As he started around the side of the house to the back door, he saw something pink in the hedge. It was Cynthia, in a robe and gown with her hair full of curlers. She stared at him as Ed Coffey pulled quietly away from the curb.
He stared back for one agonizing moment, seeing a certain message in her eyes, as well. She was holding a dripping Violet, who had very likely stayed out all night.
He raised one hand, as if to salute his neighbor, but she turned and dashed through the hedge, the robe flying behind like a coronation mantle. Standing there in the drizzling rain, he heard her back door slam.
His lunch with Miss Sadie and Louella made him feel as if he’d really come home.

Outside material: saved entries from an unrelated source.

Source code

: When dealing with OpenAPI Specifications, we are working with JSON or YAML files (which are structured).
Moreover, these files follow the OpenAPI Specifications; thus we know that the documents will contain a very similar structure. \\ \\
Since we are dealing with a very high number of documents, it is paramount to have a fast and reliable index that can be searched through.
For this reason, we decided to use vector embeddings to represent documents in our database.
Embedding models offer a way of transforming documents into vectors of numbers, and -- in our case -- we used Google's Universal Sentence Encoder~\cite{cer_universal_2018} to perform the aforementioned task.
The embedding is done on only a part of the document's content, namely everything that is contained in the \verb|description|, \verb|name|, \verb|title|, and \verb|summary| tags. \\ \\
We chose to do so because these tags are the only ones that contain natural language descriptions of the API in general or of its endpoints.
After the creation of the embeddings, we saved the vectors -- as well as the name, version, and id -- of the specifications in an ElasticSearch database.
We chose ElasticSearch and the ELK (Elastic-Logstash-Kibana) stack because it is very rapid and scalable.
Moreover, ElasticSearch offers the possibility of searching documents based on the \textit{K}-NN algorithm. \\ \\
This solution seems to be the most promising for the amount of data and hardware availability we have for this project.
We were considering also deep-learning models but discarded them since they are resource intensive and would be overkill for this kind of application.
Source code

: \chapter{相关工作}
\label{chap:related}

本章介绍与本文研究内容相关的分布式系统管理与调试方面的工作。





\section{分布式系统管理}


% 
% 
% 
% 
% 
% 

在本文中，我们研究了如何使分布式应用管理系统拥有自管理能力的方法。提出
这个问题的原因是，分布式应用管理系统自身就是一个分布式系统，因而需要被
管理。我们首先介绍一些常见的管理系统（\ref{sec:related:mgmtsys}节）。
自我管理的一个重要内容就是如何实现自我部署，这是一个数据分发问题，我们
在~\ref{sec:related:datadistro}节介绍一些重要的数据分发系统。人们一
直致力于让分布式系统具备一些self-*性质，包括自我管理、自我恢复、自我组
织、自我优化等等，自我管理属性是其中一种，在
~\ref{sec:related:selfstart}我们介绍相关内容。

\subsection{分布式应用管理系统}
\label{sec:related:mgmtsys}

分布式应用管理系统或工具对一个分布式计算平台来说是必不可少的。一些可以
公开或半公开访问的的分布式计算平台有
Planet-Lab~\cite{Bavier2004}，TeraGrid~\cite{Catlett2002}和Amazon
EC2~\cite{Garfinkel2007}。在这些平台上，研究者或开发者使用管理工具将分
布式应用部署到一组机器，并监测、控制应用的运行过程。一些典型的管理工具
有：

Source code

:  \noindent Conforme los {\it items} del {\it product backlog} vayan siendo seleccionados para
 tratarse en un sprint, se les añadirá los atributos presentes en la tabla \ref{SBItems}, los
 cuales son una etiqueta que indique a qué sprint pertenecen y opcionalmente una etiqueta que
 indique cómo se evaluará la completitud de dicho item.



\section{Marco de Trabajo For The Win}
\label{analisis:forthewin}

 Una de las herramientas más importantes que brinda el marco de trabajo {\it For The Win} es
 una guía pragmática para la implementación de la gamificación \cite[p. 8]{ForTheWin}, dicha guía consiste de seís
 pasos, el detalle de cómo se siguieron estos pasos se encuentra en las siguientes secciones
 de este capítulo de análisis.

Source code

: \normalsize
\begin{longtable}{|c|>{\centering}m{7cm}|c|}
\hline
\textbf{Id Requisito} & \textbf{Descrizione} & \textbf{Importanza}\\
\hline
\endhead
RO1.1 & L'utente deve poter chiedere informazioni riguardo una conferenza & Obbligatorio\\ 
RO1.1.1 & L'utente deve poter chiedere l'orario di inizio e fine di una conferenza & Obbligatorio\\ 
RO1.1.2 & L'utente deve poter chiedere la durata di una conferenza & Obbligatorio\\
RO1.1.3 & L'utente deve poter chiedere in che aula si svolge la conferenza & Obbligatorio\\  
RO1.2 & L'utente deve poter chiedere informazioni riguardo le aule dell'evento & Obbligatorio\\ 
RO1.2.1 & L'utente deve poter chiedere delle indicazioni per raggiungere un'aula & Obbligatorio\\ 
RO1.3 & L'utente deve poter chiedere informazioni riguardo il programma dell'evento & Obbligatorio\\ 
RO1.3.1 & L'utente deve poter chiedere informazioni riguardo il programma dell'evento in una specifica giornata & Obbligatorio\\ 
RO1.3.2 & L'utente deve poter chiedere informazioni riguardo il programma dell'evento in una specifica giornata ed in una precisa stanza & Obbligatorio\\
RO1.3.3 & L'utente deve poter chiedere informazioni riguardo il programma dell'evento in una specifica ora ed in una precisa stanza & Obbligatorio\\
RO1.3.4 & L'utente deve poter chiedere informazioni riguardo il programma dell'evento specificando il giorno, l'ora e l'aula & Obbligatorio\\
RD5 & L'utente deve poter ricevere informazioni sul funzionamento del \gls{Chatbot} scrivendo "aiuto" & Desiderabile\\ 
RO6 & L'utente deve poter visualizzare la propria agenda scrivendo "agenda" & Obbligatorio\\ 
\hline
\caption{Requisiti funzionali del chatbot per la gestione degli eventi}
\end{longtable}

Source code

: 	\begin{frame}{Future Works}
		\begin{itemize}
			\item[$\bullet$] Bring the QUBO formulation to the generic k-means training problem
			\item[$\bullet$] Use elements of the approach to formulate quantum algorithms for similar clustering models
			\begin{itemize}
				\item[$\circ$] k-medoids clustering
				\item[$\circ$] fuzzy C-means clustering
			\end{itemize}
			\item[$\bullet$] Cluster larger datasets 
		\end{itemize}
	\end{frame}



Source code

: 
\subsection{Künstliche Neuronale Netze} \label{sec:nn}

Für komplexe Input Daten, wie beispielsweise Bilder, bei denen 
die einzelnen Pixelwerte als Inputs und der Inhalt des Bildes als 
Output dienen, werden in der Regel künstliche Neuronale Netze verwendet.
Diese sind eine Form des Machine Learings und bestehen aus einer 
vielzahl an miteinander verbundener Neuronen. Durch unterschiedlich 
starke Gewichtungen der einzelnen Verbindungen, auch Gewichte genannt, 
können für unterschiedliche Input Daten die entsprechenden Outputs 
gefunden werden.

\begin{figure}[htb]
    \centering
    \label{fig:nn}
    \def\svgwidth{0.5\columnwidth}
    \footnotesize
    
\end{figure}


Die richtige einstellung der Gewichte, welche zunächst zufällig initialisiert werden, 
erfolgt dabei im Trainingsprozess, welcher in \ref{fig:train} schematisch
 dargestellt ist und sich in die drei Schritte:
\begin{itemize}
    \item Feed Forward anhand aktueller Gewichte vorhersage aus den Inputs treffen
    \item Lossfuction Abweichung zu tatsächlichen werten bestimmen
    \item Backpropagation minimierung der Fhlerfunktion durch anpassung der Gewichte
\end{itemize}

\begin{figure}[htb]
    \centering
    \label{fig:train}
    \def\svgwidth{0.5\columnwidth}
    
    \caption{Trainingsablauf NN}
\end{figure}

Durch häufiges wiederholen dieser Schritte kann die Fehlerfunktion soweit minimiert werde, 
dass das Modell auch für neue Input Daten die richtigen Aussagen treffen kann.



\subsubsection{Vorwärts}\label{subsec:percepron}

He realized he had taken a positive shine to their white bread, and even the processed cheese seemed to possess a certain delicacy.
“I never got Olivia Davenport’s hats to her,” Miss Sadie confessed. “Two whole months of good intentions and nothing more! But Louella and I are going up to the attic this very week and bring them down, aren’t we, Louella?”
Over the pineapple sherbet, his hostess said she wanted to have a meeting with him before too long. Not today, she said, but soon. He remembered other meetings with Miss Sadie and how something major always resulted. In this faded house among the ferns, a bright idea was inevitably taking form.
He told her about the garden statuary, about the moss-covered St. Francis with the missing arm, the seated Virgin with the child, the figure of Jesus carrying a lamb, and the host of wingless cherubs. “Beautiful pieces! A round dozen in all. We’ll see to having them restored and put in the church gardens.”
“I can’t seem to remember them,” she said. “We never returned to the churchyard after the fire. It was as if there had been a terrible death, and we never spoke of it. We never even glanced that way when we went down the road.
“But for years, when I looked out my window to the hill where the steeple used to stand against the sky, there was an awful emptiness there, as if something had been stolen from the heavens.”
Louella looked at him and shook her head. “Honey, it was mournful.”
“Louella, do you think you ought to call the father honey?”
“I think she should,” said the rector.
“Well, then,” said Miss Sadie. “Papa did everything he could to get the new church going, and we were having services before the roof was even on. Remember, Louella, we used to sit in canvas chairs like you take to a horse event, with just the framing around us. That was a beautiful time, a healing time—the fresh lumber, the new beginning. I remember the way our hymns sounded, out in the open like that, with nothing but grass and trees to catch the music. It was sweet and simple, like the early settlers must have worshiped.
“I remember Absalom came around one Sunday morning. He stood in the back holding his hat and his Bible, and afterward, he walked out front and said to us, ‘I’m so sorry.’ He was meaning the fire, of course, and everything else.
“You know, Father, I would give anything if I could have fallen in love with Absalom Greer.”